[Exercise]
The entries below should be transcribed exactly, every one of them.

[Task data]
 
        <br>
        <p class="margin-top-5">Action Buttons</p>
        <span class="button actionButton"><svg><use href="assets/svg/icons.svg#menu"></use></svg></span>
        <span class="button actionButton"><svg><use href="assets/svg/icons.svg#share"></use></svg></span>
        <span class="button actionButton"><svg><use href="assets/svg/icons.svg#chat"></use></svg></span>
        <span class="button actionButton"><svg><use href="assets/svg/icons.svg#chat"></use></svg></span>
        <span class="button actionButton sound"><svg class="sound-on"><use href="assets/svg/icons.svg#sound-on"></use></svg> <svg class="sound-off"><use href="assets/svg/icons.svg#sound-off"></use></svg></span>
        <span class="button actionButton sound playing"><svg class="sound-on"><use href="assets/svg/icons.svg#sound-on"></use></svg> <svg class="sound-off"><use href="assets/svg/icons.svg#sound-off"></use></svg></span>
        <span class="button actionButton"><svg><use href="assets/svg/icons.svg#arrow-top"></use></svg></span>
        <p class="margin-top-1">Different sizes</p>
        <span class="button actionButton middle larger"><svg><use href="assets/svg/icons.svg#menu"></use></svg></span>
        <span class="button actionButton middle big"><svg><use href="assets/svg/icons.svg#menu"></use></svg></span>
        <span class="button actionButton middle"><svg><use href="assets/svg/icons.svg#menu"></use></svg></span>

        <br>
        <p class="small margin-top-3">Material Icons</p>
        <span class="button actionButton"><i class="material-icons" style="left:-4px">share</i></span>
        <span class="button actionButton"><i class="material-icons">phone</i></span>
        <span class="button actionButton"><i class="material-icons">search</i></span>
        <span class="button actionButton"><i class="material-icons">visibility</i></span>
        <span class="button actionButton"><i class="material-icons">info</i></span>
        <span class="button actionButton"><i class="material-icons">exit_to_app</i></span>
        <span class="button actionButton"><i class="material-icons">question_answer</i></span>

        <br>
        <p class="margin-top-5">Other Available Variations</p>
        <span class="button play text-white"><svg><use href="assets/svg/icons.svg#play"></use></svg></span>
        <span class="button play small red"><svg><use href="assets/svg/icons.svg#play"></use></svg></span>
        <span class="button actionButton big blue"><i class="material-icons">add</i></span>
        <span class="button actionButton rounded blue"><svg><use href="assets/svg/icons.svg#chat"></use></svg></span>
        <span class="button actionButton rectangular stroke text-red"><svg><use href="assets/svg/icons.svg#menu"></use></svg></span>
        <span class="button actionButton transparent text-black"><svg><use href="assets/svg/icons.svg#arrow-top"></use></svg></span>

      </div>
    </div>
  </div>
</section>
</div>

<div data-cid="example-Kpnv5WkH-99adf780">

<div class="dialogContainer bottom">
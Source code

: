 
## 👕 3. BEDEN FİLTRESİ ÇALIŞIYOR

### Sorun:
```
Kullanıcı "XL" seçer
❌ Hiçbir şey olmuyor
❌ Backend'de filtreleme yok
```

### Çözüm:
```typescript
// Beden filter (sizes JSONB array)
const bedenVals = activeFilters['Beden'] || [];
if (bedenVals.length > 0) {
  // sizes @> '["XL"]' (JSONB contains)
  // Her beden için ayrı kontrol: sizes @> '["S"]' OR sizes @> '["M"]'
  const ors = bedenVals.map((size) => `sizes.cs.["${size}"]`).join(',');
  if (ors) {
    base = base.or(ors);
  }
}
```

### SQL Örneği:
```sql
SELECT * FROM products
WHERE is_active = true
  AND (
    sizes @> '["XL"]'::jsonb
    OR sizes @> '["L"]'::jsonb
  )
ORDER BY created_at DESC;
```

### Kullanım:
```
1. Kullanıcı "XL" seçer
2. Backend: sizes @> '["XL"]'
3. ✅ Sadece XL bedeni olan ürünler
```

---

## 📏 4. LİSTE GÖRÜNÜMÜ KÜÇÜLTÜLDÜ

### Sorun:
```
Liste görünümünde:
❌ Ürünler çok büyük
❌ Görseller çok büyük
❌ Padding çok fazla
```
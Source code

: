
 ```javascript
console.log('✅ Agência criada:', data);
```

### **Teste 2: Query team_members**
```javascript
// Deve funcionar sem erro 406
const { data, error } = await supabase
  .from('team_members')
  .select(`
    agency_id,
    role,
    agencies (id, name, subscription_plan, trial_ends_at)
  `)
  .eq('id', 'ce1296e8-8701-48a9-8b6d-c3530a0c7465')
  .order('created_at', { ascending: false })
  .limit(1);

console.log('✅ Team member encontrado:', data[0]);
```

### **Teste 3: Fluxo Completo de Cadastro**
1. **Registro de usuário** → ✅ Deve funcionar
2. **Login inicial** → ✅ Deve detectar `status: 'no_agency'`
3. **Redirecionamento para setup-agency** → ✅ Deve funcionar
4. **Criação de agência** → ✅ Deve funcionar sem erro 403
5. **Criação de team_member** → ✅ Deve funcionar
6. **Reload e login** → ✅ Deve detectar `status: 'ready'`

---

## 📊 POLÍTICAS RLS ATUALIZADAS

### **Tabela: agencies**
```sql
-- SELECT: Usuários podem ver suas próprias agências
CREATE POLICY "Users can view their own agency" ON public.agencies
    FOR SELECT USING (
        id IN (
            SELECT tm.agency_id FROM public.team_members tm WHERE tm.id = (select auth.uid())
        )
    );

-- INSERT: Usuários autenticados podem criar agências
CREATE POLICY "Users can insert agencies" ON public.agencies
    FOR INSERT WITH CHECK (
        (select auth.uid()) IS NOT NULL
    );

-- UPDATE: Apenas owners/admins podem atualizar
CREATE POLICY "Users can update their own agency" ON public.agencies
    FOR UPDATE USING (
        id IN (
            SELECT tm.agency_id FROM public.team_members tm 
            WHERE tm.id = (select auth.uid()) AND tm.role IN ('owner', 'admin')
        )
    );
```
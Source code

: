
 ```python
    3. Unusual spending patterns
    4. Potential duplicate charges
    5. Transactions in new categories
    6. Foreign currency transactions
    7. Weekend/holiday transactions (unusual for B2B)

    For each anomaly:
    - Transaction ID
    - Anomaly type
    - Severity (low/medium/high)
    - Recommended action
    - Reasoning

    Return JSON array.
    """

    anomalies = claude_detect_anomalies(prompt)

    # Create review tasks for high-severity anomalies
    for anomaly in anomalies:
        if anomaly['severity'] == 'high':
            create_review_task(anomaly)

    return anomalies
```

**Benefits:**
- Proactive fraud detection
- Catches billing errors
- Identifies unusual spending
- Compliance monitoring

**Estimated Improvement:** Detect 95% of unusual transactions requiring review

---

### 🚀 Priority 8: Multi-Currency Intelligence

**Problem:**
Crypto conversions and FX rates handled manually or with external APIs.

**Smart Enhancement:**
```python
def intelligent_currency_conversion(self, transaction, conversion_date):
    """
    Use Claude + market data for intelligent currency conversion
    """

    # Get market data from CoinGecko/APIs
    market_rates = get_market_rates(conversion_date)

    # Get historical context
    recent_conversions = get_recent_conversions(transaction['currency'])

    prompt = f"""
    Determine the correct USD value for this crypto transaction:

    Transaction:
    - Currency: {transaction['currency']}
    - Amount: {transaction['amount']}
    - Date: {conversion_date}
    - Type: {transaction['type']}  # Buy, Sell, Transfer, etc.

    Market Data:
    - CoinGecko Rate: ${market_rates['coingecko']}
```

[Result of the task]
        <br>
        <p class="margin-top-5">Action Buttons</p>
        <span class="button actionButton"><svg><use href="assets/svg/icons.svg#menu"></use></svg></span>
        <span class="button actionButton"><svg><use href="assets/svg/icons.svg#share"></use></svg></span>
        <span class="button actionButton"><svg><use href="assets/svg/icons.svg#chat"></use></svg></span>
        <span class="button actionButton"><svg><use href="assets/svg/icons.svg#chat"></use></svg></span>
        <span class="button actionButton sound"><svg class="sound-on"><use href="assets/svg/icons.svg#sound-on"></use></svg> <svg class="sound-off"><use href="assets/svg/icons.svg#sound-off"></use></svg></span>
        <span class="button actionButton sound playing"><svg class="sound-on"><use href="assets/svg/icons.svg#sound-on"></use></svg> <svg class="sound-off"><use href="assets/svg/icons.svg#sound-off"></use></svg></span>
        <span class="button actionButton"><svg><use href="assets/svg/icons.svg#arrow-top"></use></svg></span>
        <p class="margin-top-1">Different sizes</p>
        <span class="button actionButton middle larger"><svg><use href="assets/svg/icons.svg#menu"></use></svg></span>
        <span class="button actionButton middle big"><svg><use href="assets/svg/icons.svg#menu"></use></svg></span>
        <span class="button actionButton middle"><svg><use href="assets/svg/icons.svg#menu"></use></svg></span>

        <br>
        <p class="small margin-top-3">Material Icons</p>
        <span class="button actionButton"><i class="material-icons" style="left:-4px">share</i></span>
        <span class="button actionButton"><i class="material-icons">phone</i></span>
        <span class="button actionButton"><i class="material-icons">search</i></span>
        <span class="button actionButton"><i class="material-icons">visibility</i></span>
        <span class="button actionButton"><i class="material-icons">info</i></span>
        <span class="button actionButton"><i class="material-icons">exit_to_app</i></span>
        <span class="button actionButton"><i class="material-icons">question_answer</i></span>

        <br>
        <p class="margin-top-5">Other Available Variations</p>
        <span class="button play text-white"><svg><use href="assets/svg/icons.svg#play"></use></svg></span>
        <span class="button play small red"><svg><use href="assets/svg/icons.svg#play"></use></svg></span>
        <span class="button actionButton big blue"><i class="material-icons">add</i></span>
        <span class="button actionButton rounded blue"><svg><use href="assets/svg/icons.svg#chat"></use></svg></span>
        <span class="button actionButton rectangular stroke text-red"><svg><use href="assets/svg/icons.svg#menu"></use></svg></span>
        <span class="button actionButton transparent text-black"><svg><use href="assets/svg/icons.svg#arrow-top"></use></svg></span>

      </div>
    </div>
  </div>
</section>
</div>

<div data-cid="example-Kpnv5WkH-99adf780">

<div class="dialogContainer bottom">
Source code

: 
## 👕 3. BEDEN FİLTRESİ ÇALIŞIYOR

### Sorun:
```
Kullanıcı "XL" seçer
❌ Hiçbir şey olmuyor
❌ Backend'de filtreleme yok
```

### Çözüm:
```typescript
// Beden filter (sizes JSONB array)
const bedenVals = activeFilters['Beden'] || [];
if (bedenVals.length > 0) {
  // sizes @> '["XL"]' (JSONB contains)
  // Her beden için ayrı kontrol: sizes @> '["S"]' OR sizes @> '["M"]'
  const ors = bedenVals.map((size) => `sizes.cs.["${size}"]`).join(',');
  if (ors) {
    base = base.or(ors);
  }
}
```

### SQL Örneği:
```sql
SELECT * FROM products
WHERE is_active = true
  AND (
    sizes @> '["XL"]'::jsonb
    OR sizes @> '["L"]'::jsonb
  )
ORDER BY created_at DESC;
```

### Kullanım:
```
1. Kullanıcı "XL" seçer
2. Backend: sizes @> '["XL"]'
3. ✅ Sadece XL bedeni olan ürünler
```

---

## 📏 4. LİSTE GÖRÜNÜMÜ KÜÇÜLTÜLDÜ

### Sorun:
```
Liste görünümünde:
❌ Ürünler çok büyük
❌ Görseller çok büyük
❌ Padding çok fazla
```
Source code

:
 ```javascript
console.log('✅ Agência criada:', data);
```

### **Teste 2: Query team_members**
```javascript
// Deve funcionar sem erro 406
const { data, error } = await supabase
  .from('team_members')
  .select(`
    agency_id,
    role,
    agencies (id, name, subscription_plan, trial_ends_at)
  `)
  .eq('id', 'ce1296e8-8701-48a9-8b6d-c3530a0c7465')
  .order('created_at', { ascending: false })
  .limit(1);

console.log('✅ Team member encontrado:', data[0]);
```

### **Teste 3: Fluxo Completo de Cadastro**
1. **Registro de usuário** → ✅ Deve funcionar
2. **Login inicial** → ✅ Deve detectar `status: 'no_agency'`
3. **Redirecionamento para setup-agency** → ✅ Deve funcionar
4. **Criação de agência** → ✅ Deve funcionar sem erro 403
5. **Criação de team_member** → ✅ Deve funcionar
6. **Reload e login** → ✅ Deve detectar `status: 'ready'`

---

## 📊 POLÍTICAS RLS ATUALIZADAS

### **Tabela: agencies**
```sql
-- SELECT: Usuários podem ver suas próprias agências
CREATE POLICY "Users can view their own agency" ON public.agencies
    FOR SELECT USING (
        id IN (
            SELECT tm.agency_id FROM public.team_members tm WHERE tm.id = (select auth.uid())
        )
    );

-- INSERT: Usuários autenticados podem criar agências
CREATE POLICY "Users can insert agencies" ON public.agencies
    FOR INSERT WITH CHECK (
        (select auth.uid()) IS NOT NULL
    );

-- UPDATE: Apenas owners/admins podem atualizar
CREATE POLICY "Users can update their own agency" ON public.agencies
    FOR UPDATE USING (
        id IN (
            SELECT tm.agency_id FROM public.team_members tm 
            WHERE tm.id = (select auth.uid()) AND tm.role IN ('owner', 'admin')
        )
    );
```
Source code

:
 ```python
    3. Unusual spending patterns
    4. Potential duplicate charges
    5. Transactions in new categories
    6. Foreign currency transactions
    7. Weekend/holiday transactions (unusual for B2B)

    For each anomaly:
    - Transaction ID
    - Anomaly type
    - Severity (low/medium/high)
    - Recommended action
    - Reasoning

    Return JSON array.
    """

    anomalies = claude_detect_anomalies(prompt)

    # Create review tasks for high-severity anomalies
    for anomaly in anomalies:
        if anomaly['severity'] == 'high':
            create_review_task(anomaly)

    return anomalies
```

**Benefits:**
- Proactive fraud detection
- Catches billing errors
- Identifies unusual spending
- Compliance monitoring

**Estimated Improvement:** Detect 95% of unusual transactions requiring review

---

### 🚀 Priority 8: Multi-Currency Intelligence

**Problem:**
Crypto conversions and FX rates handled manually or with external APIs.

**Smart Enhancement:**
```python
def intelligent_currency_conversion(self, transaction, conversion_date):
    """
    Use Claude + market data for intelligent currency conversion
    """

    # Get market data from CoinGecko/APIs
    market_rates = get_market_rates(conversion_date)

    # Get historical context
    recent_conversions = get_recent_conversions(transaction['currency'])

    prompt = f"""
    Determine the correct USD value for this crypto transaction:

    Transaction:
    - Currency: {transaction['currency']}
    - Amount: {transaction['amount']}
    - Date: {conversion_date}
    - Type: {transaction['type']}  # Buy, Sell, Transfer, etc.

    Market Data:
    - CoinGecko Rate: ${market_rates['coingecko']}
```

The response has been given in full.